Dataset entries
%%

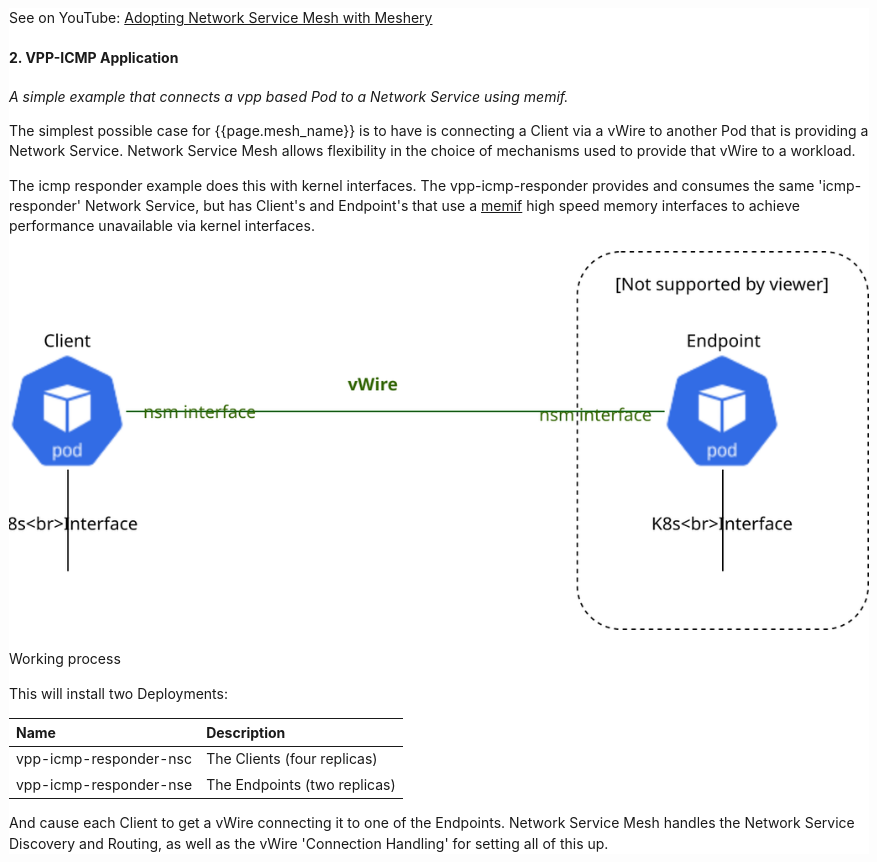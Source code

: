See on YouTube: [Adopting Network Service Mesh with Meshery](https://www.youtube.com/watch?v=4xKixsDTtdM&list=PL3A-A6hPO2IOpTbdH89qR-4AE0ON13Zie)

#### 2. VPP-ICMP Application

_A simple example that connects a vpp based Pod to a Network Service using memif._

The simplest possible case for {{page.mesh_name}} is to have is connecting a Client via a vWire to another Pod that is providing a Network Service.
Network Service Mesh allows flexibility in the choice of mechanisms used to provide that vWire to a workload.

The icmp responder example does this with kernel interfaces. The vpp-icmp-responder provides and consumes the same 'icmp-responder' Network Service, but has Client's and Endpoint's that use a [memif](https://www.youtube.com/watch?v=6aVr32WgY0Q) high speed memory interfaces to achieve performance unavailable via kernel interfaces.

![vpp-icmp-responder-example](./vpp-icmp-responder-example.svg)

Working process

This will install two Deployments:

| Name                   | Description                  |
| :--------------------- | :--------------------------- |
| vpp-icmp-responder-nsc | The Clients (four replicas)  |
| vpp-icmp-responder-nse | The Endpoints (two replicas) |

And cause each Client to get a vWire connecting it to one of the Endpoints. Network Service Mesh handles the Network Service Discovery and Routing, as well as the vWire 'Connection Handling' for setting all of this up.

%%

◆ **Exercise goal**
Reproduce the lines of the entries above from the one with "The simplest possible" to the one with "Network Service Mesh allows", both included, exactly and without any other line.

◆ **Response to this task**
The simplest possible case for {{page.mesh_name}} is to have is connecting a Client via a vWire to another Pod that is providing a Network Service.
Network Service Mesh allows flexibility in the choice of mechanisms used to provide that vWire to a workload.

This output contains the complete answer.